One such man is Michael
Mr.Roberts if you please
Talk Social Anthropology
He’ll bring you to your knees
Good at School? No problem
And that is nothing new
He passed in every subject
Man! That Bajan Blood came through
In Sport he was a Guru
He shone with Bat and Ball
On Rugby field or Tennis court
Mike could play them all
Man Sporting talent is in built
A legacy my friend
He’s got it from his dad you know
Its in all dem Bajan Men
But the greatest thing ‘bout Bajan men
Is how they please in bed
When a woman got a Bajan man
She loves him till she dead
But that’s not so with Michael
Info has come to hand
That when the lights go out at night
He is a Sri Lankan man
Sgd. Joe Hoad

ALSO NOTE = https://www.nationnews.com/2017/04/22/sports-giant-hoad-is-dead/
[1] This tale from Barbados should be set alongside the colour prejudices among Burghers in Sri Lanka in the 20th century [and thus in centuries prior]. I was introduced to this dimension when a Burgher mate of mine referred [circa 1987] to another Burgher family as a “back-door Burghers.” The import was instantly clear to me though I had never experienced it before. For these aspects of Sri Lankan society involving both class and racial prejudices, Readers should absorb the book People Inbetween, Colombo, 1989.
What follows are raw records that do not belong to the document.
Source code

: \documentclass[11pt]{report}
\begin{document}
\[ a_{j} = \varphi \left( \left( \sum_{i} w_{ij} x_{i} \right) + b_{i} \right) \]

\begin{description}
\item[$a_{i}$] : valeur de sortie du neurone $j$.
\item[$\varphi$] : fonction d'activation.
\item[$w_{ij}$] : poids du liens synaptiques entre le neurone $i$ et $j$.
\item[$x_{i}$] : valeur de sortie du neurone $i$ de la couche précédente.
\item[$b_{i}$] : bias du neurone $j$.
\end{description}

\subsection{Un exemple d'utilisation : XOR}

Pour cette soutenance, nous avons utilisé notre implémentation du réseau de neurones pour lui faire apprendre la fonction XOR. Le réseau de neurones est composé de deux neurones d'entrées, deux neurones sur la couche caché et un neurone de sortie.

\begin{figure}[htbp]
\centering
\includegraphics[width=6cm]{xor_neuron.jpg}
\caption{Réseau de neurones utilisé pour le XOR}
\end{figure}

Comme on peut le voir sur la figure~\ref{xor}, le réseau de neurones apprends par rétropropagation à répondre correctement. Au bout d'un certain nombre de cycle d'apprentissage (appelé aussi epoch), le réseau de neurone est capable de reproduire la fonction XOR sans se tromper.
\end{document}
[2] Stollmeyer was from Trinidad and played for the Windies under Goddard in the late 1940s and “gained the captaincy during the 1951/2 tour of Australia after John Goddard stood down in that series.” He retained the captaincy during the West Indies’ next three series, all of which were played at home. Thereafter he was President of the West Indies Board of Control from 1974 until 1981.
[3] I was at the MCG with my nephew Herbert Roberts when Murali was no-balled. When I banged into Quintus at the MCG a day or so later, he broached the need for more monies at the Sri Lankan end and requested me to marshal funds in Adelaide.
[4] Robe Terrace was centrally located and the house was also spacious; while the Karunaratne family were not only my close buddies, but keen supporters of matters Sri Lankan.
[5] The Sri Lankan team was in Adelaide then but Duleep Mendis and captain Ranatunga were unable to attend our inaugural meeting. However, Dav Whatmore came with a number of players, including Vass, Kalu and Pramodya Wickremasinghe.